(Stored data)
# # #

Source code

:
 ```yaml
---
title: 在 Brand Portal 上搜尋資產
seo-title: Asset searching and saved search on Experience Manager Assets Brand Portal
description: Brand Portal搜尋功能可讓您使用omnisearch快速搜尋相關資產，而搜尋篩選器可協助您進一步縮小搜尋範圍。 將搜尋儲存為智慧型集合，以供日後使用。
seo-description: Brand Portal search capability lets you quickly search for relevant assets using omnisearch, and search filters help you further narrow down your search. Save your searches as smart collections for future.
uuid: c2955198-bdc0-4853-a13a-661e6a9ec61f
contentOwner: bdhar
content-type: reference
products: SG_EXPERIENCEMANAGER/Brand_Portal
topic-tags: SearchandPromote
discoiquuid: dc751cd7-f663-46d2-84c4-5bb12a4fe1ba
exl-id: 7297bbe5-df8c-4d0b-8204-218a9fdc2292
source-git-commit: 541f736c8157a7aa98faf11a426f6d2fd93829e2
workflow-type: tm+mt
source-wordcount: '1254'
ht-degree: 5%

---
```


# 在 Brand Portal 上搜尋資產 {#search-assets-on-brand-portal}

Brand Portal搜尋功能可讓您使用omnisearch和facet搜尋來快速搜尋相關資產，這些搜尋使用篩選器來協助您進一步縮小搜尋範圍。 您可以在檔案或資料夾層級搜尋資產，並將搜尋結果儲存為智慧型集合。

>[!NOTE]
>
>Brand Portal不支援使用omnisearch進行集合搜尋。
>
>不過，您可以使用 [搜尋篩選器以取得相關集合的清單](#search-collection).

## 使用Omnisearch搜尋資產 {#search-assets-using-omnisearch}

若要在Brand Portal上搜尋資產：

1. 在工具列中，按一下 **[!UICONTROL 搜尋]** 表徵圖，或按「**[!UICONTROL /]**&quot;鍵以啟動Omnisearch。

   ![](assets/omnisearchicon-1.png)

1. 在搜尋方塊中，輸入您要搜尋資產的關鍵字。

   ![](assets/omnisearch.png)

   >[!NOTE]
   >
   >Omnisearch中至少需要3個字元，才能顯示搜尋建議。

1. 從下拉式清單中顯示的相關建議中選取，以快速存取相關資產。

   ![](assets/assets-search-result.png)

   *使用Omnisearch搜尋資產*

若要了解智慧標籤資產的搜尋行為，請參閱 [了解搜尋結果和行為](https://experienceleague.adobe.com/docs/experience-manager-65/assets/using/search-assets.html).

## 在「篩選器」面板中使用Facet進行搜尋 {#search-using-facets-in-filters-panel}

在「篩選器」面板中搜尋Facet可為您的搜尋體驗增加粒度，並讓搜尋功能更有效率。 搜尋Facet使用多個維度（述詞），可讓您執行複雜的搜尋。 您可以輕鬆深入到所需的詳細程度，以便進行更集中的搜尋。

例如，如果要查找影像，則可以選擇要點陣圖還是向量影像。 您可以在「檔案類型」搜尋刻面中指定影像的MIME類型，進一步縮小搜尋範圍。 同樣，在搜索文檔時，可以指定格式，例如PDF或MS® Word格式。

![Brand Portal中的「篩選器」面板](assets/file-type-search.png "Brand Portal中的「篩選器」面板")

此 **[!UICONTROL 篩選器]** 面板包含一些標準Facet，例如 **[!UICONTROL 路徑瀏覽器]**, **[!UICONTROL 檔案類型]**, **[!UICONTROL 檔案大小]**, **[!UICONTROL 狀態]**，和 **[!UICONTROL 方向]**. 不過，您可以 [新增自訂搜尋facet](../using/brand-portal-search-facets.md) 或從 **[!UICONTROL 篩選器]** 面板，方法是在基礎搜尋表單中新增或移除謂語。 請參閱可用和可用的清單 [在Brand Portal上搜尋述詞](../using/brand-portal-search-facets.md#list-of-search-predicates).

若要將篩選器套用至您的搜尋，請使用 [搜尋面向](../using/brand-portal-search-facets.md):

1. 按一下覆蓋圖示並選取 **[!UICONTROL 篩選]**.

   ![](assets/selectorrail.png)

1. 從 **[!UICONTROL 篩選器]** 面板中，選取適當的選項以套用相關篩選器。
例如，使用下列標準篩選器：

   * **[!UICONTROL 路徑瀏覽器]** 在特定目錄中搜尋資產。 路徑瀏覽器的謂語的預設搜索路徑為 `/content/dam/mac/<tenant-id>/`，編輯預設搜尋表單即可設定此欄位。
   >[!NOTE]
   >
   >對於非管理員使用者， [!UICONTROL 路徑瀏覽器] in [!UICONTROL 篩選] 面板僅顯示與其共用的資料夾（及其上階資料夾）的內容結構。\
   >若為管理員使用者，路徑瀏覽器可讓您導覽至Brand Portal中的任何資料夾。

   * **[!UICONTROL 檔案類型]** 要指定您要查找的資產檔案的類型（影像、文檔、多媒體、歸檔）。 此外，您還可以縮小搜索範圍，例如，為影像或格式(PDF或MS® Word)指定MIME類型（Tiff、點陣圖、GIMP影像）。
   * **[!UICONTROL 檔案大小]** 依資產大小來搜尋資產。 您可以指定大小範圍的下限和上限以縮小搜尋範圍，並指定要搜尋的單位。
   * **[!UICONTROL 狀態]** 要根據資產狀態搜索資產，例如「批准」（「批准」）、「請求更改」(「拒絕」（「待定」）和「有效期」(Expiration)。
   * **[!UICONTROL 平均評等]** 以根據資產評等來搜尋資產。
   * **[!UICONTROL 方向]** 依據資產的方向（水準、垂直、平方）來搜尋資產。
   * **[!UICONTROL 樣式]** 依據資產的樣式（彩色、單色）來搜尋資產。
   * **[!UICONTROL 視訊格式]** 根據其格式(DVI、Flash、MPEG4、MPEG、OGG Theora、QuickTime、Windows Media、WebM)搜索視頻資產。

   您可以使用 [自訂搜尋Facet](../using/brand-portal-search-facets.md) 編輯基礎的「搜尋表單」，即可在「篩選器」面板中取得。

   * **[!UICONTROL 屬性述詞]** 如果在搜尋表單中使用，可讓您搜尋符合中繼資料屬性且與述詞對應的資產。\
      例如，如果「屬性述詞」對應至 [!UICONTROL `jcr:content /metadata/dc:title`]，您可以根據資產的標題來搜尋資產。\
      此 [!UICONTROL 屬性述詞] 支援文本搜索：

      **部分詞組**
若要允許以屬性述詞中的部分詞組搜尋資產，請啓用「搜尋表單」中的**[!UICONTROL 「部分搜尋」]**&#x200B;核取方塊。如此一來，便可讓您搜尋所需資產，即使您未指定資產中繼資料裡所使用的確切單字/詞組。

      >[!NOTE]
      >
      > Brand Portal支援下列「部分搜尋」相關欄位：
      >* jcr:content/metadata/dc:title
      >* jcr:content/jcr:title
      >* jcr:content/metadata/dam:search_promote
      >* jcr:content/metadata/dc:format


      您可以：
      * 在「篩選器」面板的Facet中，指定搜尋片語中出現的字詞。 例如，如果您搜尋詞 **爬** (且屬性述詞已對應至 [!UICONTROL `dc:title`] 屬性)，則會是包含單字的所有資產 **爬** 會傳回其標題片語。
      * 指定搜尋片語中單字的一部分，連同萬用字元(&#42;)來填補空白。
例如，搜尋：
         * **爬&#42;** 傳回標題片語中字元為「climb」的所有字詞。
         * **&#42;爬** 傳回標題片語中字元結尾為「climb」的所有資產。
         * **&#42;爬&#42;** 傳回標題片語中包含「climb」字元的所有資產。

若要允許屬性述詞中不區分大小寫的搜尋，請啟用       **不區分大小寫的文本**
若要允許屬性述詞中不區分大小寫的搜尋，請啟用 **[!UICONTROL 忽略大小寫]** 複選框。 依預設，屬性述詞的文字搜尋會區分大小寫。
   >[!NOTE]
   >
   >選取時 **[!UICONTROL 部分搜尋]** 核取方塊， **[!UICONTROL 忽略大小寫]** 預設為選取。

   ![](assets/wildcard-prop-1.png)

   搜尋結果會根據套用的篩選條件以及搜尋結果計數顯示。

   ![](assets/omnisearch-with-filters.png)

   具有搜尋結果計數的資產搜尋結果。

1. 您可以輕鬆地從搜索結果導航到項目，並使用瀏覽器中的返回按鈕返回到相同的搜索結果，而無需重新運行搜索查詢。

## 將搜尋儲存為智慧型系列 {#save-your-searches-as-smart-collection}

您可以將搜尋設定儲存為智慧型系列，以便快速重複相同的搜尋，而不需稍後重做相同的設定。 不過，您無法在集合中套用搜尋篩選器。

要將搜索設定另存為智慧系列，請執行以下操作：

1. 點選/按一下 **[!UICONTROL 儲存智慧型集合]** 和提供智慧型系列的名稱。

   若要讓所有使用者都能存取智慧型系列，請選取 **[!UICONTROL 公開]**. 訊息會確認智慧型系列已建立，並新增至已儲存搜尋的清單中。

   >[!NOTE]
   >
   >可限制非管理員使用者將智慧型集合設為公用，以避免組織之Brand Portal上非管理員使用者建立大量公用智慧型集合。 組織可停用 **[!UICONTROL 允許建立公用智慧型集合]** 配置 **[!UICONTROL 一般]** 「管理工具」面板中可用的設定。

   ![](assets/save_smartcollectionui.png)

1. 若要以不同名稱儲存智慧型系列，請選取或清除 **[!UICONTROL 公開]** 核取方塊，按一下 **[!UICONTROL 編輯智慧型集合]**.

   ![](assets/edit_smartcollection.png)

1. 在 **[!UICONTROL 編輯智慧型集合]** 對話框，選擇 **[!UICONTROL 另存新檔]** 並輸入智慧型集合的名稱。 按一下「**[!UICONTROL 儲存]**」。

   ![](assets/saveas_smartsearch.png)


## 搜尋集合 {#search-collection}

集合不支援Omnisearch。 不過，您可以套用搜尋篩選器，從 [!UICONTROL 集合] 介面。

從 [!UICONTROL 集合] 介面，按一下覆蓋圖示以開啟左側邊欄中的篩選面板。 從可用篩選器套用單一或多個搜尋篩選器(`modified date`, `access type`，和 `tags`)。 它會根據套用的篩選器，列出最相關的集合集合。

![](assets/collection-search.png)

# # #

=== HOW TO COMPLETE THIS TASK ===
Please work out how many lines above contain the string "核取方塊", and reply with that number alone.

=== SOLUTION TO THE EXERCISE ===
3